P.S. You may have already answered this, but I didn't think I followed.
- Pype.Clicker
- Member
- Posts: 5964
- Joined: Wed Oct 18, 2006 2:31 am
- Location: In a galaxy, far, far away
- Contact:
Re:Kernel Performance
C++ becomes highly slower when you come to use multiple inheritance (IMHO), exception handling (because of the stack manipulations performed behind the scene) or run-time typechecking (the dynamic casting if i remember well): all these features require complex processing from a run-time support library and should be avoided if possible.
Beside these points, most C/C++ compilers i've see generate similar code, and C++ virtual functions cost can be compared to C function pointers.
Another thing that must be kept under control is new() / delete() operators implementation: the slower it will be, the slower your whole code is likely to run (due to the huge amount of allocations operations OOP usually introduces), so having a cell pool (i.e. a list of pre-allocated slices of memory having the same right size) for highly dynamic classes is an optimization must ...
Hope it's clearer like this ...
Beside these points, most C/C++ compilers i've see generate similar code, and C++ virtual functions cost can be compared to C function pointers.

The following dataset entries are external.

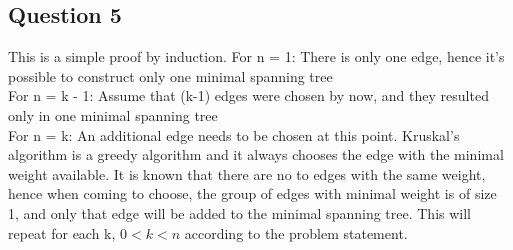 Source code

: \documentclass{article}
\begin{document}
\clearpage

\subsection*{Question 5}
This is a simple proof by induction.
For n = 1: There is only one edge, hence it's possible to construct only one
minimal spanning tree\\
For n = k - 1: Assume that (k-1) edges were chosen by now, and they resulted
only in one minimal spanning tree\\
For n = k: An additional edge needs to be chosen at this point. Kruskal's
algorithm is a greedy algorithm and it always chooses the edge with the minimal
weight available. It is known that there are no to edges with the same weight,
hence when coming to choose, the group of edges with minimal weight is of size
1, and only that edge will be added to the minimal spanning tree.
This will repeat for each k, $0 < k < n$ according to the problem statement.
\end{document}
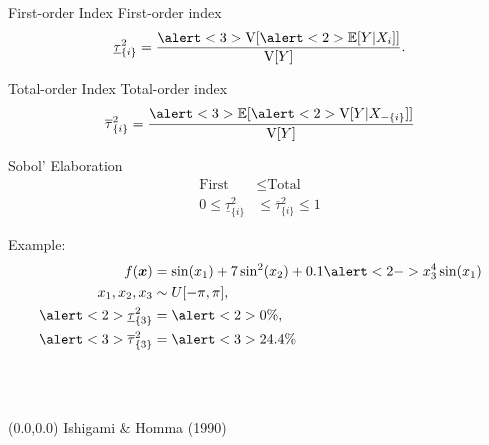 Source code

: \documentclass[14pt]{beamer}
\begin{document}
\begin{frame}{First-order Index}
   First-order index
  \begin{equation*}
    \underline{\tau}_{\{i\}}^2 = \frac{\alert<3>{\V[\alert<2>{\E[Y|X_i]}]}}{\V[Y]}.
  \end{equation*}

\end{frame}

\begin{frame}{Total-order Index}
  Total-order index
  \begin{equation*}
    \overline{\tau}_{\{i\}}^2 = \frac{\alert<3>{\E[\alert<2>{\V[Y|X_{-\{i\}}]}]}}{\V[Y]}
  \end{equation*}

\end{frame}

\begin{frame}{Sobol' Elaboration}
  \begin{equation*} \begin{aligned}
      \text{First} &\leq \text{Total} \\
      0 \leq \underline{\tau}_{\{i\}}^2 &\leq \overline{\tau}_{\{i\}}^2 \leq 1
  \end{aligned} \end{equation*}

  Example:
  \begin{equation*} \begin{aligned}
    f(\vx) &= \sin(x_1) + 7\sin^2(x_2) + 0.1 \alert<2->{x_3^4\sin(x_1)} \\
    x_1, x_2, x_3 &\sim U[-\pi, \pi], \\
    \alert<2>{\underline{\tau}_{\{3\}}^2} &= \alert<2>{0\%}, \\
    \alert<3>{\overline{\tau}_{\{3\}}^2} &= \alert<3>{24.4\%}
  \end{aligned} \end{equation*}

  \\
  \\
 \begin{textblock}{5}(0.0,0.0)
    {\tiny Ishigami \& Homma (1990)}
 \end{textblock}
\end{frame}
\end{document}
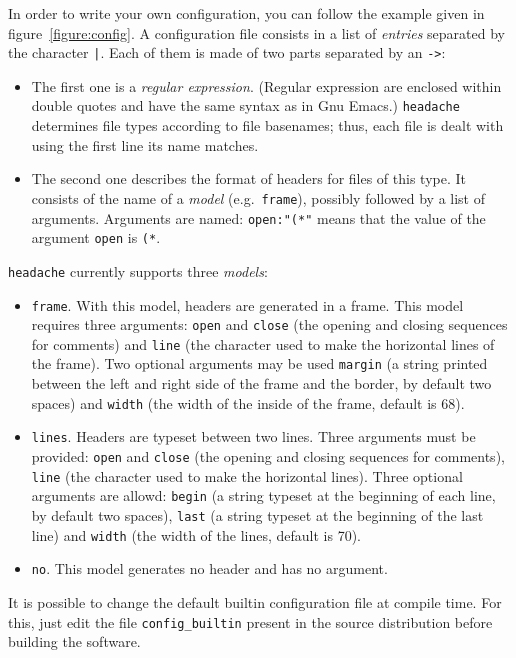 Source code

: \documentclass{article}
\newcommand{\headache}{\texttt{headache}}
\begin{document}
In order to write your own configuration, you can follow the example
given in figure~\ref{figure:config}.  A configuration file consists in
a list of \emph{entries} separated by the character \verb+|+.  Each
of them is made of two parts separated by an \verb+->+:
\begin{itemize}
\item The first one is a \emph{regular expression}.  (Regular
  expression are enclosed within double quotes and have the same
  syntax as in Gnu Emacs.)  \headache{} determines file types according to
  file basenames; thus, each file is dealt with using the first line
  its name matches.
\item The second one describes the format of headers for files of this
  type.  It consists of the name of a \emph{model} (e.g.\ 
  \verb+frame+), possibly followed by a list of arguments.  Arguments
  are named: \verb+open:"(*"+ means that the value of the argument
  \verb+open+ is \verb+(*+.
\end{itemize}
\headache{} currently supports three \emph{models}:
\begin{itemize}
\item \verb+frame+.  With this model, headers are generated in a
  frame.  This model requires three arguments: \verb+open+ and
  \verb+close+ (the opening and closing sequences for comments) and
  \verb+line+ (the character used to make the horizontal lines of the
  frame).  Two optional arguments may be used \verb+margin+ (a string
  printed between the left and right side of the frame and the border,
  by default two spaces) and \verb+width+ (the width of the inside of
  the frame, default is 68).
\item \verb+lines+.  Headers are typeset between two lines.  Three
  arguments must be provided: \verb+open+ and \verb+close+ (the
  opening and closing sequences for comments), \verb+line+ (the
  character used to make the horizontal lines).  Three optional
  arguments are allowd: \verb+begin+ (a string typeset at the
  beginning of each line, by default two spaces), \verb+last+ (a
  string typeset at the beginning of the last line) and \verb+width+
  (the width of the lines, default is 70).
\item \verb+no+.  This model generates no header and has no argument.
\end{itemize}

It is possible to change the default builtin configuration file at
compile time.  For this, just edit the file \verb+config_builtin+
present in the source distribution before building the software.
\end{document}
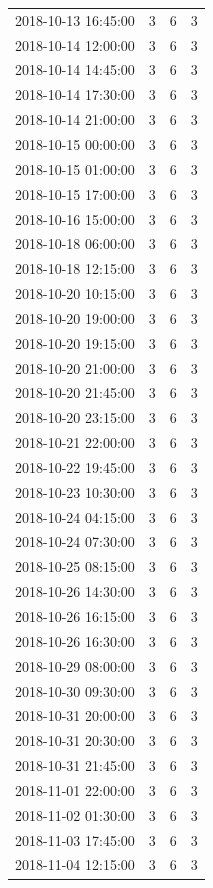 \begin{tabular}{lrrr}
2018-10-13 16:45:00 & 3 & 6 & 3 \\
2018-10-14 12:00:00 & 3 & 6 & 3 \\
2018-10-14 14:45:00 & 3 & 6 & 3 \\
2018-10-14 17:30:00 & 3 & 6 & 3 \\
2018-10-14 21:00:00 & 3 & 6 & 3 \\
2018-10-15 00:00:00 & 3 & 6 & 3 \\
2018-10-15 01:00:00 & 3 & 6 & 3 \\
2018-10-15 17:00:00 & 3 & 6 & 3 \\
2018-10-16 15:00:00 & 3 & 6 & 3 \\
2018-10-18 06:00:00 & 3 & 6 & 3 \\
2018-10-18 12:15:00 & 3 & 6 & 3 \\
2018-10-20 10:15:00 & 3 & 6 & 3 \\
2018-10-20 19:00:00 & 3 & 6 & 3 \\
2018-10-20 19:15:00 & 3 & 6 & 3 \\
2018-10-20 21:00:00 & 3 & 6 & 3 \\
2018-10-20 21:45:00 & 3 & 6 & 3 \\
2018-10-20 23:15:00 & 3 & 6 & 3 \\
2018-10-21 22:00:00 & 3 & 6 & 3 \\
2018-10-22 19:45:00 & 3 & 6 & 3 \\
2018-10-23 10:30:00 & 3 & 6 & 3 \\
2018-10-24 04:15:00 & 3 & 6 & 3 \\
2018-10-24 07:30:00 & 3 & 6 & 3 \\
2018-10-25 08:15:00 & 3 & 6 & 3 \\
2018-10-26 14:30:00 & 3 & 6 & 3 \\
2018-10-26 16:15:00 & 3 & 6 & 3 \\
2018-10-26 16:30:00 & 3 & 6 & 3 \\
2018-10-29 08:00:00 & 3 & 6 & 3 \\
2018-10-30 09:30:00 & 3 & 6 & 3 \\
2018-10-31 20:00:00 & 3 & 6 & 3 \\
2018-10-31 20:30:00 & 3 & 6 & 3 \\
2018-10-31 21:45:00 & 3 & 6 & 3 \\
2018-11-01 22:00:00 & 3 & 6 & 3 \\
2018-11-02 01:30:00 & 3 & 6 & 3 \\
2018-11-03 17:45:00 & 3 & 6 & 3 \\
2018-11-04 12:15:00 & 3 & 6 & 3 \\

\end{tabular}
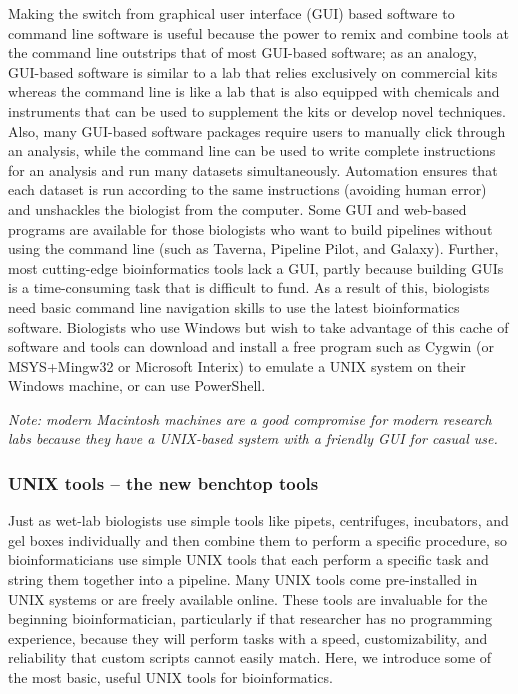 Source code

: \documentclass[ChapterTOCs,krantz2]{krantz} %
\begin{document}
Making the switch from graphical user interface (GUI) based software 
to command line software is useful because
the power to remix and combine tools at the command line outstrips that
of most GUI-based software; as an analogy, GUI-based software is similar to a lab
that relies exclusively on commercial kits whereas the command line 
is like a lab that is also equipped with chemicals and instruments that can be used 
to supplement the kits or develop novel techniques.  Also, many
GUI-based software packages require users to manually click through an analysis,
while the command line can be used to write complete instructions for an
analysis and run many datasets simultaneously.   Automation ensures 
that each dataset is run according to the
same instructions (avoiding human error) and unshackles the biologist from
the computer.  
Some GUI and web-based programs are available 
for those biologists who want to build pipelines without using 
the command line (such as Taverna, Pipeline Pilot, and Galaxy).  
Further, most
cutting-edge bioinformatics tools lack a GUI,
partly because building GUIs is a time-consuming task that is
difficult to fund.  As a result of this, biologists need
basic command line navigation skills to use the latest bioinformatics software.  Biologists
who use Windows but wish to take advantage of this cache of software and tools
can download and install a free program such as Cygwin (or MSYS+Mingw32 or 
Microsoft Interix) to emulate a UNIX system
on their Windows machine, or can use PowerShell.

\textsl{Note: modern Macintosh machines are a
good compromise for modern research labs because they 
have a UNIX-based system with a friendly GUI for casual use.}

\subsubsection{UNIX tools -- the new benchtop tools}

Just as wet-lab biologists use simple tools like pipets, centrifuges,
incubators, and gel boxes individually and then combine them to perform a
specific procedure, so bioinformaticians use simple UNIX tools
that each perform a specific task and string them together into a pipeline.
Many UNIX tools come pre-installed in UNIX systems or are freely
available online. These tools are invaluable for the beginning
bioinformatician, particularly if that researcher has no programming experience, 
because they will perform tasks with a speed, customizability, and
reliability that custom scripts cannot easily match.  Here, we
introduce some of the most basic, useful UNIX tools for bioinformatics.
\end{document}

Another thing that must be kept under control is new() / delete() operators implementation: the slower it will be, the slower your whole code is likely to run (due to the huge amount of allocations operations OOP usually introduces), so having a cell pool (i.e. a list of pre-allocated slices of memory having the same right size) for highly dynamic classes is an optimization must ...
Hope it's clearer like this ...
Re:Kernel Performance
Of course, you don't have to use MI, or exceptions, or RTTI or new/delete if you don't want to. Use new and delete where you would normally use malloc and free (i.e. as much as you reasonably need to); use virtual functions where normally you'd use pointers-to-functions in C. IMHO virtual functions are a lot cleaner than tables of pointers to functions anyway, and it should be the same overhead (which isn't much anyway).